_Source material_.

───

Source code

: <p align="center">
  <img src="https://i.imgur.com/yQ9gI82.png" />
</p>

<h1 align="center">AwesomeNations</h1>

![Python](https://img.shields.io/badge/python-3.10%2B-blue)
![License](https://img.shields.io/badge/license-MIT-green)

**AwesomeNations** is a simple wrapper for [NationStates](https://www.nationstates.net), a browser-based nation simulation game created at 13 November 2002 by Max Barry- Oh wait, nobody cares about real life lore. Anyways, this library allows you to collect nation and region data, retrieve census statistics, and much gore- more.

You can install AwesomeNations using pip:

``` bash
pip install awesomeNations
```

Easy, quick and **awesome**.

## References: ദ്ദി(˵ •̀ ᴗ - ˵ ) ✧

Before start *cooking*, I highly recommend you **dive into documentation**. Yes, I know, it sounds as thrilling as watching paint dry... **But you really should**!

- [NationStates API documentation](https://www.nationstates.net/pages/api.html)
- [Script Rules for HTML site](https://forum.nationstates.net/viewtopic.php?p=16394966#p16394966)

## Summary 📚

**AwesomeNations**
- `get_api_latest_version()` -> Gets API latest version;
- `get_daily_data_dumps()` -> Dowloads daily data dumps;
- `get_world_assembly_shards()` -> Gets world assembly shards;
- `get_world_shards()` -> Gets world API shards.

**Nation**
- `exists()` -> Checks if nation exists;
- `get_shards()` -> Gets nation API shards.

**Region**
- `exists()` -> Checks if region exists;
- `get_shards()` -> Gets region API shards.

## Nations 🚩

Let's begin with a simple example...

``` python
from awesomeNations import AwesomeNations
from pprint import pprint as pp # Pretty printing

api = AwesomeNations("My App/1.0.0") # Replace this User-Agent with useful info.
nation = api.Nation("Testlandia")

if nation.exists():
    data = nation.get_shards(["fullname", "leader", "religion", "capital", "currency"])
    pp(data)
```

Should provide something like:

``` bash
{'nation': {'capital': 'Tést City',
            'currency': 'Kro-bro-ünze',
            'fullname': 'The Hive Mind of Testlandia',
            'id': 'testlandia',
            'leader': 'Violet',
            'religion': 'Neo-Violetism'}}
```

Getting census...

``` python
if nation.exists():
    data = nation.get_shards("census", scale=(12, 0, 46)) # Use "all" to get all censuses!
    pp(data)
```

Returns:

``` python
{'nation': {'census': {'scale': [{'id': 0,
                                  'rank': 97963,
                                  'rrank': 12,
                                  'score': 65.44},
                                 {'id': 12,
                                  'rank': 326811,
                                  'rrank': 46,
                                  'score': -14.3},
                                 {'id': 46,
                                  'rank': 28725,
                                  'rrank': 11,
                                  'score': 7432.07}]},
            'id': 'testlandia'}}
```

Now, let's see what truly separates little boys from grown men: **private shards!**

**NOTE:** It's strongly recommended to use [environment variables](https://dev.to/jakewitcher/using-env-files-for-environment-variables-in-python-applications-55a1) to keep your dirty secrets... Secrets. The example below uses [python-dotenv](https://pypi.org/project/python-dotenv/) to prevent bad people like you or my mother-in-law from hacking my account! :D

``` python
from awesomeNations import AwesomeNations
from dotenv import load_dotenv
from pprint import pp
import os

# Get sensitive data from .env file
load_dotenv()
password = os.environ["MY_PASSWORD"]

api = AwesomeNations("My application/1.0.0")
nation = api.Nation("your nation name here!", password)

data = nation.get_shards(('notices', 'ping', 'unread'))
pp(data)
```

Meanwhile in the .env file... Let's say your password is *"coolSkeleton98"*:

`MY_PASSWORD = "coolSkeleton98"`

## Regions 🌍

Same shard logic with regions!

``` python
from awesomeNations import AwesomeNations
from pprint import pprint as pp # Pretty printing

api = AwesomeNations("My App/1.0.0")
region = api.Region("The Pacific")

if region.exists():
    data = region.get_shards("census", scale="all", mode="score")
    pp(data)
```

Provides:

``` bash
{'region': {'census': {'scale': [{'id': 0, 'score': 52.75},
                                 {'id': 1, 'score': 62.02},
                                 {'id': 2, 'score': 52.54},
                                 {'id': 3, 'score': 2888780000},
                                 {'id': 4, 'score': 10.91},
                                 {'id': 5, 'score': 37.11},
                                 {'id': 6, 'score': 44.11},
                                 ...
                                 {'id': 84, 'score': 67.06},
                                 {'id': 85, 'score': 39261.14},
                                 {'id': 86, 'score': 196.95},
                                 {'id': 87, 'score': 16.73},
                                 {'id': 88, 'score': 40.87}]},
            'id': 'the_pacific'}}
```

───

_Task goal_.
Scan the entries above for the string "align" and copy each line that contains it.

_Answer below_.
: <p align="center">
<h1 align="center">AwesomeNations</h1>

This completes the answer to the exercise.